1. Chuck Hagel is anti-Israel.

In 2006, I interviewed then-Sen. Hagel for a book I was writing on U.S. policy toward the Arab-Israeli negotiations. Quotes from that interview, such as his comment that “the Jewish lobby intimidates a lot of people up here,” have been used by his detractors to argue that he is hostile toward Israel.

By congressional standards, Hagel is quite independent on Israel. He believes in a special U.S.-Israel relationship but not one in which the United States accepts Israeli actions uncritically. And he isn’t as emotionally connected to Israel as some of his former colleagues in Congress — such as Rep. John Lewis (Ga.) or Sen. Mark Kirk (Ill.) — are. But in our interview, his writings and his voting record on military aid to Israel, Hagel has been clear that Israel is a small, democratic ally in a dangerous neighborhood worthy of support.

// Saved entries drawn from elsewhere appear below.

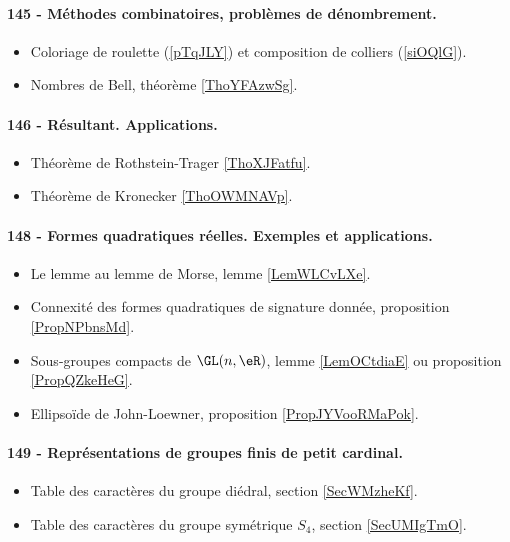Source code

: \paragraph{145 - Méthodes combinatoires, problèmes de dénombrement.}
\begin{itemize}
    \item Coloriage de roulette (\ref{pTqJLY}) et composition de colliers (\ref{siOQlG}).
    \item Nombres de Bell, théorème \ref{ThoYFAzwSg}.
\end{itemize}
\paragraph{146 - Résultant. Applications.}
\begin{itemize}
    \item Théorème de Rothstein-Trager \ref{ThoXJFatfu}.
    \item Théorème de Kronecker \ref{ThoOWMNAVp}.
\end{itemize}
\paragraph{148 - Formes quadratiques réelles. Exemples et applications.}
\begin{itemize}
    \item Le lemme au lemme de Morse, lemme \ref{LemWLCvLXe}.
    \item Connexité des formes quadratiques de signature donnée, proposition \ref{PropNPbnsMd}.
    \item Sous-groupes compacts de \( \GL(n,\eR)\), lemme \ref{LemOCtdiaE} ou proposition \ref{PropQZkeHeG}.
    \item Ellipsoïde de John-Loewner, proposition \ref{PropJYVooRMaPok}.
\end{itemize}
\paragraph{149 - Représentations de groupes finis de petit cardinal.}
\begin{itemize}
    \item Table des caractères du groupe diédral, section \ref{SecWMzheKf}.
    \item Table des caractères du groupe symétrique \( S_4\), section \ref{SecUMIgTmO}.
\end{itemize}
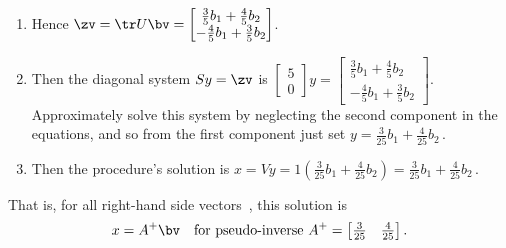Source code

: \begin{example}
\begin{solution}
\begin{enumerate}
\item Hence \(\zv=\tr U\bv=\begin{bmatrix} \tfrac35b_1+\tfrac45b_2\\-\tfrac45b_1+\tfrac35b_2 \end{bmatrix}\).
\item Then the diagonal system \(Sy=\zv\) is \(\begin{bmatrix} 5\\0 \end{bmatrix}y=\begin{bmatrix} \tfrac35b_1+\tfrac45b_2\\-\tfrac45b_1+\tfrac35b_2 \end{bmatrix}\). 
Approximately solve this system by neglecting the second component in the equations, and so from the first component just set \(y=\tfrac3{25}b_1+\tfrac4{25}b_2\)\,.
\item Then the procedure's solution is \(x=Vy=1(\tfrac3{25}b_1+\tfrac4{25}b_2)=\tfrac3{25}b_1+\tfrac4{25}b_2\)\,.
\end{enumerate}
That is, for all right-hand side vectors~\bv, this  solution is
\begin{equation*}
x=A^+\bv\quad\text{for pseudo-inverse }A^+=\begin{bmatrix} \tfrac3{25}& \tfrac4{25} \end{bmatrix}.
\end{equation*}
\end{solution}
\end{example}




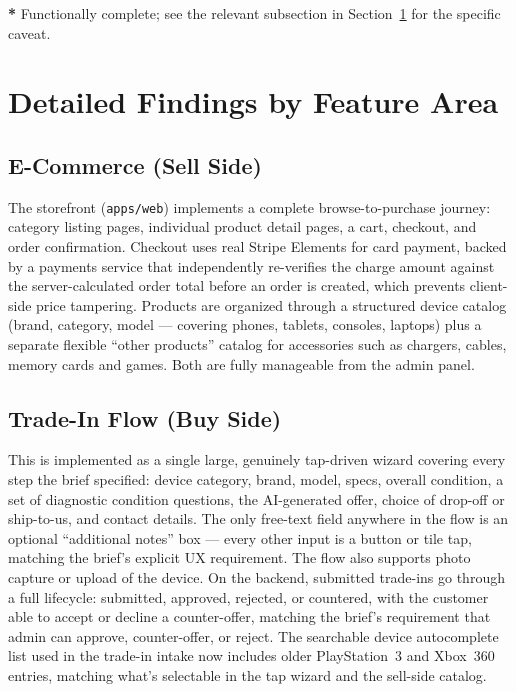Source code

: \documentclass[11pt,a4paper]{article}
\begin{document}
{\small\color{GrayText}\textbf{*} Functionally complete; see the relevant subsection in Section~\ref{sec:findings} for the specific caveat.}

\newpage

\section{Detailed Findings by Feature Area}
\label{sec:findings}

\subsection{E-Commerce (Sell Side)}

The storefront (\texttt{apps/web}) implements a complete browse-to-purchase journey: category listing pages, individual product detail pages, a cart, checkout, and order confirmation. Checkout uses real Stripe Elements for card payment, backed by a payments service that independently re-verifies the charge amount against the server-calculated order total before an order is created, which prevents client-side price tampering. Products are organized through a structured device catalog (brand, category, model --- covering phones, tablets, consoles, laptops) plus a separate flexible ``other products'' catalog for accessories such as chargers, cables, memory cards and games. Both are fully manageable from the admin panel.

\subsection{Trade-In Flow (Buy Side)}

This is implemented as a single large, genuinely tap-driven wizard covering every step the brief specified: device category, brand, model, specs, overall condition, a set of diagnostic condition questions, the AI-generated offer, choice of drop-off or ship-to-us, and contact details. The only free-text field anywhere in the flow is an optional ``additional notes'' box --- every other input is a button or tile tap, matching the brief's explicit UX requirement. The flow also supports photo capture or upload of the device. On the backend, submitted trade-ins go through a full lifecycle: submitted, approved, rejected, or countered, with the customer able to accept or decline a counter-offer, matching the brief's requirement that admin can approve, counter-offer, or reject. The searchable device autocomplete list used in the trade-in intake now includes older PlayStation~3 and Xbox~360 entries, matching what's selectable in the tap wizard and the sell-side catalog.
\end{document}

As for Hagel’s observation about the Jewish lobby, it was an impolitic description; support for Israel rests on millions of Christians, too. But as anyone who’s lived in Washington or followed ­U.S.-Israeli politics knows, Hagel was just stating the obvious. The ­pro-Israel community and lobby have a strong voice, though hardly a veto over U.S. policy. Members of Congress also know how powerful the pro-Israel community is — they’re just not willing to admit it publicly, let alone challenge it. Hagel is one of the few who does.

2. Hagel isn’t qualified.

Was Donald Rumsfeld? Nobody had a better resume for the position: a former member of Congress and defense secretary under Gerald Ford, with management expertise from his days in the private sector. Yet, as George W. Bush’s Pentagon chief, Rumsfeld helped conceive and direct a disastrous war in Iraq that cost thousands of lives and trillions of dollars and eroded American credibility.

What matters isn’t just credentials, but a candidate’s judgment and discretion. We need a defense secretary who be tough and realistic about when, how and why America projects its military power abroad. Like Franklin D. Roosevelt’s Republican secretary of war, Henry Stimson, Hagel believes in bipartisan foreign policy; like Robert Gates, he is an analyst and a skeptic. And that’s what we need today — pragmatists and doubters, not ideologues.

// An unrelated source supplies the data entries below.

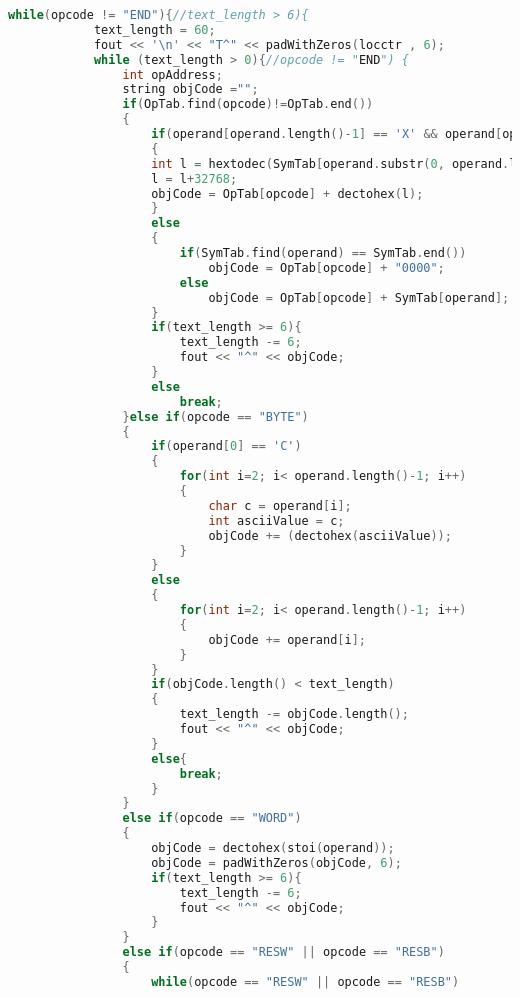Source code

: \documentclass[12pt]{article}
\begin{document}
\begin{lstlisting}[language=C++, caption={Pass 2 - Object Code Generator}]
        while(opcode != "END"){//text_length > 6){
            text_length = 60;
            fout << '\n' << "T^" << padWithZeros(locctr , 6);
            while (text_length > 0){//opcode != "END") {
                int opAddress;
                string objCode ="";
                if(OpTab.find(opcode)!=OpTab.end())
                {
                    if(operand[operand.length()-1] == 'X' && operand[operand.length()-2] == ',')
                    {
                    int l = hextodec(SymTab[operand.substr(0, operand.length()-2)]);
                    l = l+32768;
                    objCode = OpTab[opcode] + dectohex(l);
                    }
                    else
                    {
                        if(SymTab.find(operand) == SymTab.end())
                            objCode = OpTab[opcode] + "0000";
                        else
                            objCode = OpTab[opcode] + SymTab[operand];
                    }
                    if(text_length >= 6){
                        text_length -= 6;
                        fout << "^" << objCode;
                    }
                    else
                        break;
                }else if(opcode == "BYTE")
                {
                    if(operand[0] == 'C')
                    {
                        for(int i=2; i< operand.length()-1; i++)
                        {
                            char c = operand[i];
                            int asciiValue = c;
                            objCode += (dectohex(asciiValue));
                        }
                    }
                    else 
                    {
                        for(int i=2; i< operand.length()-1; i++)
                        {
                            objCode += operand[i];
                        }
                    }
                    if(objCode.length() < text_length)
                    {
                        text_length -= objCode.length();
                        fout << "^" << objCode;
                    }
                    else{
                        break;
                    }        
                }
                else if(opcode == "WORD")
                {
                    objCode = dectohex(stoi(operand));
                    objCode = padWithZeros(objCode, 6);
                    if(text_length >= 6){
                        text_length -= 6;
                        fout << "^" << objCode;
                    }
                }
                else if(opcode == "RESW" || opcode == "RESB")
                {
                    while(opcode == "RESW" || opcode == "RESB")

\end{lstlisting}
\end{document}
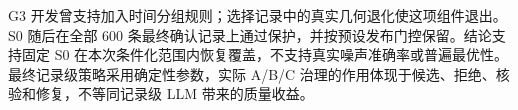 G3 开发曾支持加入时间分组规则；选择记录中的真实几何退化使这项组件退出。S0 随后在全部 600 条最终确认记录上通过保护，并按预设发布门控保留。结论支持固定 S0 在本次条件化范围内恢复覆盖，不支持真实噪声准确率或普遍最优性。最终记录级策略采用确定性参数，实际 A/B/C 治理的作用体现于候选、拒绝、核验和修复，不等同记录级 LLM 带来的质量收益。
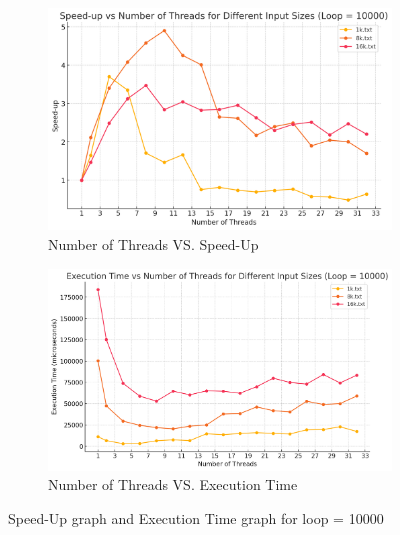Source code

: \documentclass[letterpaper,12pt]{article}
\theoremstyle{remark}
\begin{document}
\begin{figure}[H]
    \centering
    \begin{subfigure}[t]{0.48\textwidth}  %
        \centering
        \includegraphics[width=\textwidth]{loop10000Yield.png}
        \caption{Number of Threads VS. Speed-Up}
        \label{fig:ThreadVsSpeedUp1}
    \end{subfigure}
    \hfill  %
    \begin{subfigure}[t]{0.48\textwidth}  %
        \centering
        \includegraphics[width=\textwidth]{loop10000YieldExecutionTime.png}
        \caption{Number of Threads VS. Execution Time}
        \label{fig:ThreadVsExecutionTime}
    \end{subfigure}
    \caption{Speed-Up graph and Execution Time graph for loop = 10000}
    \label{fig:ThreadVsComparison}
\end{figure}
\hfill  %
\end{document}
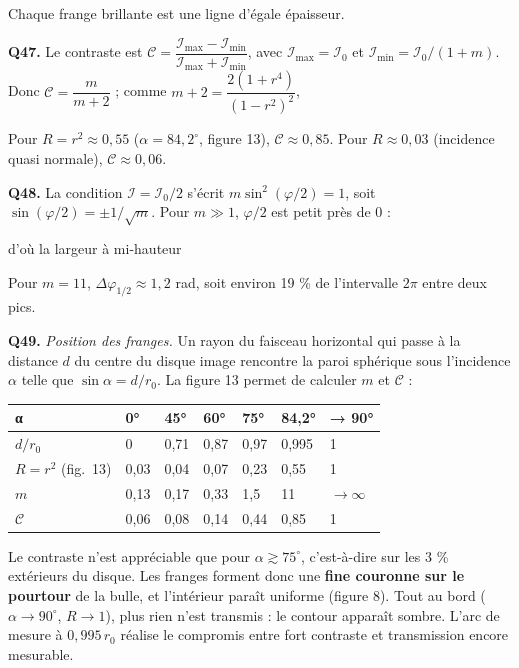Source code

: \documentclass[11pt,a4paper]{article}
\newcommand{\equationajustee}[1]{%
  \sbox{\boiteequation}{$\displaystyle #1$}%
  \ifdim\wd\boiteequation>\linewidth
    \[\resizebox{\linewidth}{!}{\usebox{\boiteequation}}\]%
  \else
    \[#1\]%
  \fi}
\begin{document}
Chaque frange brillante est une ligne d'égale épaisseur.

\textbf{Q47.} Le contraste est \(\mathcal C=\dfrac{\mathcal I_{\text{max}}-\mathcal I_{\text{min}}}{\mathcal I_{\text{max}}+\mathcal I_{\text{min}}}\), avec \(\mathcal I_{\text{max}}=\mathcal I_0\) et \(\mathcal I_{\text{min}}=\mathcal I_0/(1+m)\). Donc \(\mathcal C=\dfrac m{m+2}\) ; comme \(m+2=\dfrac{2(1+r^4)}{(1-r^2)^2}\),

\equationajustee{\boxed{\mathcal C=\frac{2r^2}{1+r^4}}}

Pour \(R=r^2\approx0{,}55\) (\(\alpha=84{,}2^\circ\), figure 13), \(\mathcal C\approx0{,}85\). Pour \(R\approx0{,}03\) (incidence quasi normale), \(\mathcal C\approx0{,}06\).

\textbf{Q48.} La condition \(\mathcal I=\mathcal I_0/2\) s'écrit \(m\sin^2(\varphi/2)=1\), soit \(\sin(\varphi/2)=\pm1/\sqrt m\). Pour \(m\gg1\), \(\varphi/2\) est petit près de 0 :

\equationajustee{\boxed{\varphi_\pm\approx\pm\frac2{\sqrt m}}}

d'où la largeur à mi-hauteur

\equationajustee{\boxed{\Delta\varphi_{1/2}\approx\frac4{\sqrt m}}}

Pour \(m=11\), \(\Delta\varphi_{1/2}\approx1{,}2\) rad, soit environ 19 \% de l'intervalle \(2\pi\) entre deux pics.

\textbf{Q49.} \emph{Position des franges.} Un rayon du faisceau horizontal qui passe à la distance \(d\) du centre du disque image rencontre la paroi sphérique sous l'incidence \(\alpha\) telle que \(\sin\alpha=d/r_0\). La figure 13 permet de calculer \(m\) et \(\mathcal C\) :

\begin{longtable}[]{@{}lllllll@{}}
\toprule\noalign{}
α & 0° & 45° & 60° & 75° & 84,2° & → 90° \\
\midrule\noalign{}
\endhead
\bottomrule\noalign{}
\endlastfoot
\(d/r_0\) & 0 & 0,71 & 0,87 & 0,97 & 0,995 & 1 \\
\(R=r^2\) (fig.~13) & 0,03 & 0,04 & 0,07 & 0,23 & 0,55 & 1 \\
\(m\) & 0,13 & 0,17 & 0,33 & 1,5 & 11 & \(\to\infty\) \\
\(\mathcal C\) & 0,06 & 0,08 & 0,14 & 0,44 & 0,85 & 1 \\
\end{longtable}

Le contraste n'est appréciable que pour \(\alpha\gtrsim75^\circ\), c'est-à-dire sur les 3 \% extérieurs du disque. Les franges forment donc une \textbf{fine couronne sur le pourtour} de la bulle, et l'intérieur paraît uniforme (figure 8). Tout au bord (\(\alpha\to90^\circ\), \(R\to1\)), plus rien n'est transmis : le contour apparaît sombre. L'arc de mesure à \(0{,}995\,r_0\) réalise le compromis entre fort contraste et transmission encore mesurable.
\end{document}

Hagel has management experience: He was deputy administrator of the Veterans Administration under President Ronald Reagan and chief executive of the USO in the late 1980s. And he has foreign policy and intelligence credentials: He’s co-chairman of the President’s Intelligence Advisory Board and a member of the defense secretary’s Policy Advisory Board.

Further, Hagel — who would be the first enlisted, decorated combat veteran to run the Pentagon — personally understands the costs of war. Having been wounded in combat, he would be uniquely committed to the well-being of U.S. troops. This would give Hagel real authority to run the Pentagon and deal with the generals. As Ryan Crocker, a former U.S. ambassador to Iraq and Afghanistan, recently put it: “Hagel would run the Defense Department; it would not run him.”

3. As defense secretary, Hagel would be a dominant force in shaping U.S. foreign policy.

In this administration, nobody is, except the president. Obama is the most controlling foreign policy and national security president since Richard Nixon. He dominates, not delegates, foreign policy decisions. Hagel would manage the drawdown and extrication from Afghanistan. But Obama wouldn’t delegate much high-level policy to him.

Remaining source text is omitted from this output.